A few days ago I received a promotional-style email asking for lobbying help on upcoming state regulations on email privacy of all things. Instead of clicking through, I opened the raw source and found something interesting.

The same unique tracking identifier (tied to me as the recipient) appeared in three completely different places inside that single message:

  • A classic invisible tracking pixel (the 1x1 image that phones home when the email loads).
  • Every clickable link, rewritten through a tracking redirect with long, unique tokens.
  • Technical email headers that would survive even if the message was forwarded or relayed.

This wasn't an isolated case. I had just finished analyzing a different marketing email that showed the exact same pattern. It looks like the email tracking arms race has quietly entered a new phase.

The Old Way: Just a Pixel

For decades, open tracking relied almost entirely on the humble tracking pixel: a tiny invisible image hosted on the sender's server. When your email client loads remote images, the server logs the open, your approximate location (via IP), device, and timestamp.

Privacy features have made that method much less reliable:

  • Apple’s Mail Privacy Protection pre-fetches images through proxies.
  • Many users and organizations disable remote image loading by default.
  • Gmail and other clients now warn about or limit external content.

So senders adapted.

The New Pattern: One Identifier, Multiple Vectors

Instead of depending on a single fragile signal, modern templating systems now embed the same per-recipient identifier across several independent channels. The goal is redundancy: if one vector gets blocked, others still report back.

Here’s what I’ve been seeing in real emails:

  1. Header-based identifiers: Custom or structured headers (such as Feedback-ID, patterned Message-ID values, or other metadata) contain campaign or recipient tokens. These live outside the visible body and often survive forwarding, relays, and even some stripping tools.
  2. Click-tracking links: Every (or nearly every) link gets wrapped through a redirect service. The URLs contain long, seemingly random character strings or encoded parameters that uniquely identify the recipient and the specific link clicked. Even if images are completely blocked, a click still phones home.
  3. The traditional pixel: Still present as a fallback — usually a 1x1 image with its own unique token in the URL.

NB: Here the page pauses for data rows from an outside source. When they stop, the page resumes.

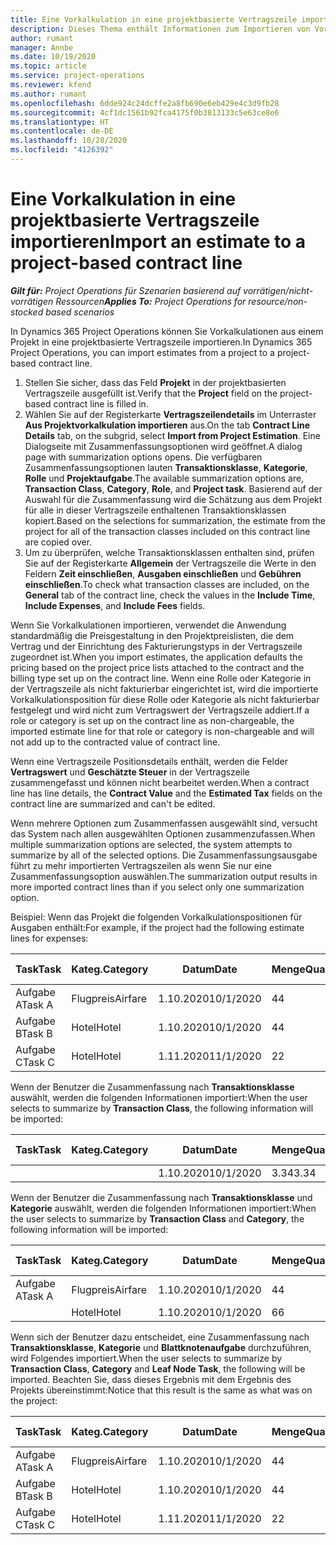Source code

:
```yaml
---
title: Eine Vorkalkulation in eine projektbasierte Vertragszeile importieren
description: Dieses Thema enthält Informationen zum Importieren von Vorkalkulationen aus einem Projekt in eine Vertragszeile.
author: rumant
manager: Annbe
ms.date: 10/19/2020
ms.topic: article
ms.service: project-operations
ms.reviewer: kfend
ms.author: rumant
ms.openlocfilehash: 6dde924c24dcffe2a8fb690e6eb429e4c3d9fb28
ms.sourcegitcommit: 4cf1dc1561b92fca4175f0b3813133c5e63ce8e6
ms.translationtype: HT
ms.contentlocale: de-DE
ms.lasthandoff: 10/28/2020
ms.locfileid: "4126392"
---
```

# <a name="import-an-estimate-to-a-project-based-contract-line"></a><span data-ttu-id="2479f-103">Eine Vorkalkulation in eine projektbasierte Vertragszeile importieren</span><span class="sxs-lookup"><span data-stu-id="2479f-103">Import an estimate to a project-based contract line</span></span>

<span data-ttu-id="2479f-104">_**Gilt für:** Project Operations für Szenarien basierend auf vorrätigen/nicht-vorrätigen Ressourcen_</span><span class="sxs-lookup"><span data-stu-id="2479f-104">_**Applies To:** Project Operations for resource/non-stocked based scenarios_</span></span>

<span data-ttu-id="2479f-105">In Dynamics 365 Project Operations können Sie Vorkalkulationen aus einem Projekt in eine projektbasierte Vertragszeile importieren.</span><span class="sxs-lookup"><span data-stu-id="2479f-105">In Dynamics 365 Project Operations, you can import estimates from a project to a project-based contract line.</span></span>

1. <span data-ttu-id="2479f-106">Stellen Sie sicher, dass das Feld **Projekt** in der projektbasierten Vertragszeile ausgefüllt ist.</span><span class="sxs-lookup"><span data-stu-id="2479f-106">Verify that the **Project** field on the project-based contract line is filled in.</span></span>
2. <span data-ttu-id="2479f-107">Wählen Sie auf der Registerkarte **Vertragszeilendetails** im Unterraster **Aus Projektvorkalkulation importieren** aus.</span><span class="sxs-lookup"><span data-stu-id="2479f-107">On the tab **Contract Line Details** tab, on the subgrid, select **Import from Project Estimation**.</span></span> <span data-ttu-id="2479f-108">Eine Dialogseite mit Zusammenfassungsoptionen wird geöffnet.</span><span class="sxs-lookup"><span data-stu-id="2479f-108">A dialog page with summarization options opens.</span></span> <span data-ttu-id="2479f-109">Die verfügbaren Zusammenfassungsoptionen lauten **Transaktionsklasse**, **Kategorie**, **Rolle** und **Projektaufgabe**.</span><span class="sxs-lookup"><span data-stu-id="2479f-109">The available summarization options are, **Transaction Class**, **Category**, **Role**, and **Project task**.</span></span> <span data-ttu-id="2479f-110">Basierend auf der Auswahl für die Zusammenfassung wird die Schätzung aus dem Projekt für alle in dieser Vertragszeile enthaltenen Transaktionsklassen kopiert.</span><span class="sxs-lookup"><span data-stu-id="2479f-110">Based on the selections for summarization, the estimate from the project for all of the transaction classes included on this contract line are copied over.</span></span> 
3. <span data-ttu-id="2479f-111">Um zu überprüfen, welche Transaktionsklassen enthalten sind, prüfen Sie auf der Registerkarte **Allgemein** der Vertragszeile die Werte in den Feldern **Zeit einschließen**, **Ausgaben einschließen** und **Gebühren einschließen**.</span><span class="sxs-lookup"><span data-stu-id="2479f-111">To check what transaction classes are included, on the **General** tab of the contract line, check the values in the **Include Time**, **Include Expenses**, and **Include Fees** fields.</span></span>

<span data-ttu-id="2479f-112">Wenn Sie Vorkalkulationen importieren, verwendet die Anwendung standardmäßig die Preisgestaltung in den Projektpreislisten, die dem Vertrag und der Einrichtung des Fakturierungstyps in der Vertragszeile zugeordnet ist.</span><span class="sxs-lookup"><span data-stu-id="2479f-112">When you import estimates, the application defaults the pricing based on the project price lists attached to the contract and the billing type set up on the contract line.</span></span> <span data-ttu-id="2479f-113">Wenn eine Rolle oder Kategorie in der Vertragszeile als nicht fakturierbar eingerichtet ist, wird die importierte Vorkalkulationsposition für diese Rolle oder Kategorie als nicht fakturierbar festgelegt und wird nicht zum Vertragswert der Vertragszeile addiert.</span><span class="sxs-lookup"><span data-stu-id="2479f-113">If a role or category is set up on the contract line as non-chargeable, the imported estimate line for that role or category is non-chargeable and will not add up to the contracted value of contract line.</span></span>

<span data-ttu-id="2479f-114">Wenn eine Vertragszeile Positionsdetails enthält, werden die Felder **Vertragswert** und **Geschätzte Steuer** in der Vertragszeile zusammengefasst und können nicht bearbeitet werden.</span><span class="sxs-lookup"><span data-stu-id="2479f-114">When a contract line has line details, the **Contract Value** and the **Estimated Tax** fields on the contract line are summarized and can't be edited.</span></span>

<span data-ttu-id="2479f-115">Wenn mehrere Optionen zum Zusammenfassen ausgewählt sind, versucht das System nach allen ausgewählten Optionen zusammenzufassen.</span><span class="sxs-lookup"><span data-stu-id="2479f-115">When multiple summarization options are selected, the system attempts to summarize by all of the selected options.</span></span> <span data-ttu-id="2479f-116">Die Zusammenfassungsausgabe führt zu mehr importierten Vertragszeilen als wenn Sie nur eine Zusammenfassungsoption auswählen.</span><span class="sxs-lookup"><span data-stu-id="2479f-116">The summarization output results in more imported contract lines than if you select only one summarization option.</span></span>

<span data-ttu-id="2479f-117">Beispiel: Wenn das Projekt die folgenden Vorkalkulationspositionen für Ausgaben enthält:</span><span class="sxs-lookup"><span data-stu-id="2479f-117">For example, if the project had the following estimate lines for expenses:</span></span>

| <span data-ttu-id="2479f-118">Task</span><span class="sxs-lookup"><span data-stu-id="2479f-118">Task</span></span> | <span data-ttu-id="2479f-119">Kateg.</span><span class="sxs-lookup"><span data-stu-id="2479f-119">Category</span></span> | <span data-ttu-id="2479f-120">Datum</span><span class="sxs-lookup"><span data-stu-id="2479f-120">Date</span></span> | <span data-ttu-id="2479f-121">Menge</span><span class="sxs-lookup"><span data-stu-id="2479f-121">Quantity</span></span> | <span data-ttu-id="2479f-122">Einheitenpreis</span><span class="sxs-lookup"><span data-stu-id="2479f-122">Unit price</span></span> | <span data-ttu-id="2479f-123">Betrag</span><span class="sxs-lookup"><span data-stu-id="2479f-123">Amount</span></span> |
| --- | --- | --- | --- | --- | --- |
| <span data-ttu-id="2479f-124">Aufgabe A</span><span class="sxs-lookup"><span data-stu-id="2479f-124">Task A</span></span> | <span data-ttu-id="2479f-125">Flugpreis</span><span class="sxs-lookup"><span data-stu-id="2479f-125">Airfare</span></span> | <span data-ttu-id="2479f-126">1.10.2020</span><span class="sxs-lookup"><span data-stu-id="2479f-126">10/1/2020</span></span> | <span data-ttu-id="2479f-127">4</span><span class="sxs-lookup"><span data-stu-id="2479f-127">4</span></span> | <span data-ttu-id="2479f-128">400</span><span class="sxs-lookup"><span data-stu-id="2479f-128">400</span></span> | <span data-ttu-id="2479f-129">1600</span><span class="sxs-lookup"><span data-stu-id="2479f-129">1600</span></span> |
| <span data-ttu-id="2479f-130">Aufgabe B</span><span class="sxs-lookup"><span data-stu-id="2479f-130">Task B</span></span> | <span data-ttu-id="2479f-131">Hotel</span><span class="sxs-lookup"><span data-stu-id="2479f-131">Hotel</span></span> | <span data-ttu-id="2479f-132">1.10.2020</span><span class="sxs-lookup"><span data-stu-id="2479f-132">10/1/2020</span></span> | <span data-ttu-id="2479f-133">4</span><span class="sxs-lookup"><span data-stu-id="2479f-133">4</span></span> | <span data-ttu-id="2479f-134">200</span><span class="sxs-lookup"><span data-stu-id="2479f-134">200</span></span> | <span data-ttu-id="2479f-135">800</span><span class="sxs-lookup"><span data-stu-id="2479f-135">800</span></span> |
| <span data-ttu-id="2479f-136">Aufgabe C</span><span class="sxs-lookup"><span data-stu-id="2479f-136">Task C</span></span> | <span data-ttu-id="2479f-137">Hotel</span><span class="sxs-lookup"><span data-stu-id="2479f-137">Hotel</span></span> | <span data-ttu-id="2479f-138">1.11.2020</span><span class="sxs-lookup"><span data-stu-id="2479f-138">11/1/2020</span></span> | <span data-ttu-id="2479f-139">2</span><span class="sxs-lookup"><span data-stu-id="2479f-139">2</span></span> | <span data-ttu-id="2479f-140">200</span><span class="sxs-lookup"><span data-stu-id="2479f-140">200</span></span> | <span data-ttu-id="2479f-141">400</span><span class="sxs-lookup"><span data-stu-id="2479f-141">400</span></span> |

<span data-ttu-id="2479f-142">Wenn der Benutzer die Zusammenfassung nach **Transaktionsklasse** auswählt, werden die folgenden Informationen importiert:</span><span class="sxs-lookup"><span data-stu-id="2479f-142">When the user selects to summarize by **Transaction Class**, the following information will be imported:</span></span>

| <span data-ttu-id="2479f-143">Task</span><span class="sxs-lookup"><span data-stu-id="2479f-143">Task</span></span> | <span data-ttu-id="2479f-144">Kateg.</span><span class="sxs-lookup"><span data-stu-id="2479f-144">Category</span></span> | <span data-ttu-id="2479f-145">Datum</span><span class="sxs-lookup"><span data-stu-id="2479f-145">Date</span></span> | <span data-ttu-id="2479f-146">Menge</span><span class="sxs-lookup"><span data-stu-id="2479f-146">Quantity</span></span> | <span data-ttu-id="2479f-147">Einheitenpreis</span><span class="sxs-lookup"><span data-stu-id="2479f-147">Unit price</span></span> | <span data-ttu-id="2479f-148">Betrag</span><span class="sxs-lookup"><span data-stu-id="2479f-148">Amount</span></span> |
| --- | --- | --- | --- | --- | --- |
| &nbsp;  | &nbsp;  | <span data-ttu-id="2479f-149">1.10.2020</span><span class="sxs-lookup"><span data-stu-id="2479f-149">10/1/2020</span></span> | <span data-ttu-id="2479f-150">3.34</span><span class="sxs-lookup"><span data-stu-id="2479f-150">3.34</span></span> | <span data-ttu-id="2479f-151">840</span><span class="sxs-lookup"><span data-stu-id="2479f-151">840</span></span> | <span data-ttu-id="2479f-152">2800</span><span class="sxs-lookup"><span data-stu-id="2479f-152">2800</span></span> |

<span data-ttu-id="2479f-153">Wenn der Benutzer die Zusammenfassung nach **Transaktionsklasse** und **Kategorie** auswählt, werden die folgenden Informationen importiert:</span><span class="sxs-lookup"><span data-stu-id="2479f-153">When the user selects to summarize by **Transaction Class** and **Category**, the following information will be imported:</span></span>

| <span data-ttu-id="2479f-154">Task</span><span class="sxs-lookup"><span data-stu-id="2479f-154">Task</span></span> | <span data-ttu-id="2479f-155">Kateg.</span><span class="sxs-lookup"><span data-stu-id="2479f-155">Category</span></span> | <span data-ttu-id="2479f-156">Datum</span><span class="sxs-lookup"><span data-stu-id="2479f-156">Date</span></span> | <span data-ttu-id="2479f-157">Menge</span><span class="sxs-lookup"><span data-stu-id="2479f-157">Quantity</span></span> | <span data-ttu-id="2479f-158">Einheitenpreis</span><span class="sxs-lookup"><span data-stu-id="2479f-158">Unit price</span></span> | <span data-ttu-id="2479f-159">Betrag</span><span class="sxs-lookup"><span data-stu-id="2479f-159">Amount</span></span> |
| --- | --- | --- | --- | --- | --- |
| <span data-ttu-id="2479f-160">Aufgabe A</span><span class="sxs-lookup"><span data-stu-id="2479f-160">Task A</span></span> | <span data-ttu-id="2479f-161">Flugpreis</span><span class="sxs-lookup"><span data-stu-id="2479f-161">Airfare</span></span> | <span data-ttu-id="2479f-162">1.10.2020</span><span class="sxs-lookup"><span data-stu-id="2479f-162">10/1/2020</span></span> | <span data-ttu-id="2479f-163">4</span><span class="sxs-lookup"><span data-stu-id="2479f-163">4</span></span> | <span data-ttu-id="2479f-164">400</span><span class="sxs-lookup"><span data-stu-id="2479f-164">400</span></span> | <span data-ttu-id="2479f-165">1600</span><span class="sxs-lookup"><span data-stu-id="2479f-165">1600</span></span> |
| &nbsp;  | <span data-ttu-id="2479f-166">Hotel</span><span class="sxs-lookup"><span data-stu-id="2479f-166">Hotel</span></span> | <span data-ttu-id="2479f-167">1.10.2020</span><span class="sxs-lookup"><span data-stu-id="2479f-167">10/1/2020</span></span> | <span data-ttu-id="2479f-168">6</span><span class="sxs-lookup"><span data-stu-id="2479f-168">6</span></span> | <span data-ttu-id="2479f-169">200</span><span class="sxs-lookup"><span data-stu-id="2479f-169">200</span></span> | <span data-ttu-id="2479f-170">1200</span><span class="sxs-lookup"><span data-stu-id="2479f-170">1200</span></span> |

<span data-ttu-id="2479f-171">Wenn sich der Benutzer dazu entscheidet, eine Zusammenfassung nach **Transaktionsklasse**, **Kategorie** und **Blattknotenaufgabe** durchzuführen, wird Folgendes importiert.</span><span class="sxs-lookup"><span data-stu-id="2479f-171">When the user selects to summarize by **Transaction Class**, **Category** and **Leaf Node Task**, the following will be imported.</span></span> <span data-ttu-id="2479f-172">Beachten Sie, dass dieses Ergebnis mit dem Ergebnis des Projekts übereinstimmt:</span><span class="sxs-lookup"><span data-stu-id="2479f-172">Notice that this result is the same as what was on the project:</span></span>

| <span data-ttu-id="2479f-173">Task</span><span class="sxs-lookup"><span data-stu-id="2479f-173">Task</span></span> | <span data-ttu-id="2479f-174">Kateg.</span><span class="sxs-lookup"><span data-stu-id="2479f-174">Category</span></span> | <span data-ttu-id="2479f-175">Datum</span><span class="sxs-lookup"><span data-stu-id="2479f-175">Date</span></span> | <span data-ttu-id="2479f-176">Menge</span><span class="sxs-lookup"><span data-stu-id="2479f-176">Quantity</span></span> | <span data-ttu-id="2479f-177">Einheitenpreis</span><span class="sxs-lookup"><span data-stu-id="2479f-177">Unit price</span></span> | <span data-ttu-id="2479f-178">Betrag</span><span class="sxs-lookup"><span data-stu-id="2479f-178">Amount</span></span> |
| --- | --- | --- | --- | --- | --- |
| <span data-ttu-id="2479f-179">Aufgabe A</span><span class="sxs-lookup"><span data-stu-id="2479f-179">Task A</span></span> | <span data-ttu-id="2479f-180">Flugpreis</span><span class="sxs-lookup"><span data-stu-id="2479f-180">Airfare</span></span> | <span data-ttu-id="2479f-181">1.10.2020</span><span class="sxs-lookup"><span data-stu-id="2479f-181">10/1/2020</span></span> | <span data-ttu-id="2479f-182">4</span><span class="sxs-lookup"><span data-stu-id="2479f-182">4</span></span> | <span data-ttu-id="2479f-183">400</span><span class="sxs-lookup"><span data-stu-id="2479f-183">400</span></span> | <span data-ttu-id="2479f-184">1600</span><span class="sxs-lookup"><span data-stu-id="2479f-184">1600</span></span> |
| <span data-ttu-id="2479f-185">Aufgabe B</span><span class="sxs-lookup"><span data-stu-id="2479f-185">Task B</span></span> | <span data-ttu-id="2479f-186">Hotel</span><span class="sxs-lookup"><span data-stu-id="2479f-186">Hotel</span></span> | <span data-ttu-id="2479f-187">1.10.2020</span><span class="sxs-lookup"><span data-stu-id="2479f-187">10/1/2020</span></span> | <span data-ttu-id="2479f-188">4</span><span class="sxs-lookup"><span data-stu-id="2479f-188">4</span></span> | <span data-ttu-id="2479f-189">200</span><span class="sxs-lookup"><span data-stu-id="2479f-189">200</span></span> | <span data-ttu-id="2479f-190">800</span><span class="sxs-lookup"><span data-stu-id="2479f-190">800</span></span> |
| <span data-ttu-id="2479f-191">Aufgabe C</span><span class="sxs-lookup"><span data-stu-id="2479f-191">Task C</span></span> | <span data-ttu-id="2479f-192">Hotel</span><span class="sxs-lookup"><span data-stu-id="2479f-192">Hotel</span></span> | <span data-ttu-id="2479f-193">1.11.2020</span><span class="sxs-lookup"><span data-stu-id="2479f-193">11/1/2020</span></span> | <span data-ttu-id="2479f-194">2</span><span class="sxs-lookup"><span data-stu-id="2479f-194">2</span></span> | <span data-ttu-id="2479f-195">200</span><span class="sxs-lookup"><span data-stu-id="2479f-195">200</span></span> | <span data-ttu-id="2479f-196">400</span><span class="sxs-lookup"><span data-stu-id="2479f-196">400</span></span> |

In the examples I examined, the same underlying identifier (or closely derived values) appeared in all three locations. That means the sender can correlate:

  • Whether the email was opened (pixel or header signal)
  • Which links were clicked (redirect tracking)
  • And tie everything back to the original send record, even across forwarded or relayed copies.

This layered approach makes passive tracking much more resilient.

Why This Matters

Many people assume “I just disable images and I’m safe.” That no longer holds when the identifier lives in headers and link wrappers too.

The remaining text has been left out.